Postby Jayraj » Fri Nov 16, 2018 6:20 pm UTC

One day, 3 drivers with their lorry stopped at a checkpost to pass the weight limit check.

The officer in charge presents them with a riddle and if they answer correctly within the first 2 attempts,

they will be allowed to pass through with no penalties even if they are over the weight limit.

The Officer hands each of them a notice showing their weight difference with that of the weight limit, down to the nearest Kilogram.

Officer: "Funnily enough, the numbers I gave you are consecutive, and if I add up the difference between each of your

load and the limit, and to that I subtract the multiplication of those same numbers, I get zero."

"My question is: can you guess which other two numbers are in your friend's hands?"

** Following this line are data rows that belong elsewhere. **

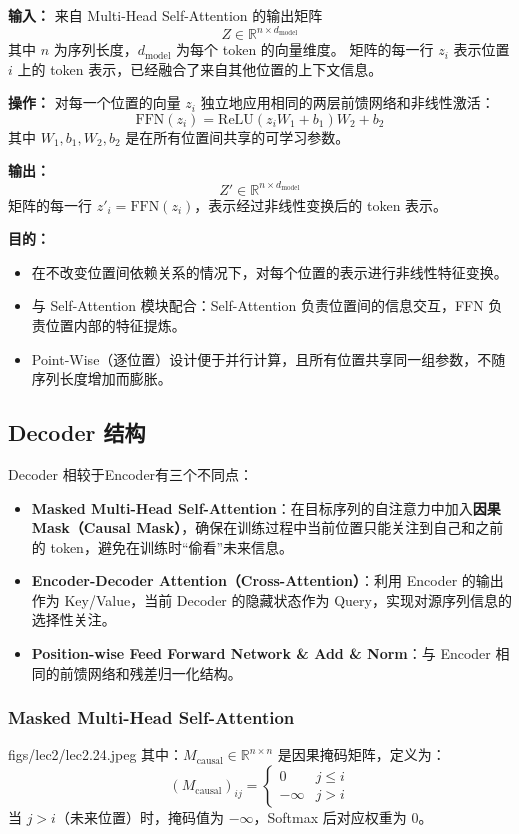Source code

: \textbf{输入：} 来自 Multi-Head Self-Attention 的输出矩阵
\[
Z \in \mathbb{R}^{n \times d_{\text{model}}}
\]
其中 $n$ 为序列长度，$d_{\text{model}}$ 为每个 token 的向量维度。
矩阵的每一行 $z_i$ 表示位置 $i$ 上的 token 表示，已经融合了来自其他位置的上下文信息。

\textbf{操作：} 对每一个位置的向量 $z_i$ 独立地应用相同的两层前馈网络和非线性激活：
\[
\text{FFN}(z_i) = \text{ReLU}(z_i W_1 + b_1) W_2 + b_2
\]
其中 $W_1, b_1, W_2, b_2$ 是在所有位置间共享的可学习参数。

\textbf{输出：} 
\[
Z' \in \mathbb{R}^{n \times d_{\text{model}}}
\]
矩阵的每一行 $z'_i = \text{FFN}(z_i)$，表示经过非线性变换后的 token 表示。

\textbf{目的：}
\begin{itemize}
    \item 在不改变位置间依赖关系的情况下，对每个位置的表示进行非线性特征变换。
    \item 与 Self-Attention 模块配合：Self-Attention 负责位置间的信息交互，FFN 负责位置内部的特征提炼。
    \item Point-Wise（逐位置）设计便于并行计算，且所有位置共享同一组参数，不随序列长度增加而膨胀。
\end{itemize}


\clearpage
\subsection{Decoder 结构}

Decoder 相较于Encoder有三个不同点：
\begin{itemize}
  \item \textbf{Masked Multi-Head Self-Attention}：在目标序列的自注意力中加入\textbf{因果 Mask（Causal Mask）}，确保在训练过程中当前位置只能关注到自己和之前的 token，避免在训练时“偷看”未来信息。
  \item \textbf{Encoder-Decoder Attention（Cross-Attention）}：利用 Encoder 的输出作为 Key/Value，当前 Decoder 的隐藏状态作为 Query，实现对源序列信息的选择性关注。
  \item \textbf{Position-wise Feed Forward Network \& Add \& Norm}：与 Encoder 相同的前馈网络和残差归一化结构。
\end{itemize}


\subsubsection{Masked Multi-Head Self-Attention}


\MarginImageWithNote
  {figs/lec2/lec2.24.jpeg}
  {\label{fig:Masked Multi-Head Self-Attention}}
  {
  其中：$M_{\text{causal}} \in \mathbb{R}^{n \times n}$ 是因果掩码矩阵，定义为：
  \[
  (M_{\text{causal}})_{ij} =
  \begin{cases}
  0 & j \le i \\
  -\infty & j > i
  \end{cases}
  \]
  当 $j > i$（未来位置）时，掩码值为 $-\infty$，Softmax 后对应权重为 0。
  }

Using their first attempt, the three drivers answer at the same time:

"Yes", "No" and "No".

Can you save them all a potential penalty fee and use their last attempt to guess the numbers ?

Posts: 136
Joined: Tue Feb 03, 2009 2:05 pm UTC

Re: Penalty fee

Postby Yat » Tue Nov 20, 2018 9:31 am UTC

Calling x the smallest number, the others are x+1 and x+2, so the sum of all three is 3x+3 and the product is x*(x+1)*(x+2) = x^3+3x²+2x.
So we need to solve x^3+3x²+2x-(3x+3) = 0, which is x^3+3x²-x-3 = 0. 1 and -1 are trivial solutions, we easlily get to this:
The three values of x that give a difference of 0 are -3, -1 and 1.
Therefore, the numbers on the papers can either be
-3, -2 and -1,
-1, 0 and 1,
or 1, 2 and 3.
the only two numbers that are common to two solutions are -1 and 1, so the two guys that say no have them and therefore, the first guy has 0.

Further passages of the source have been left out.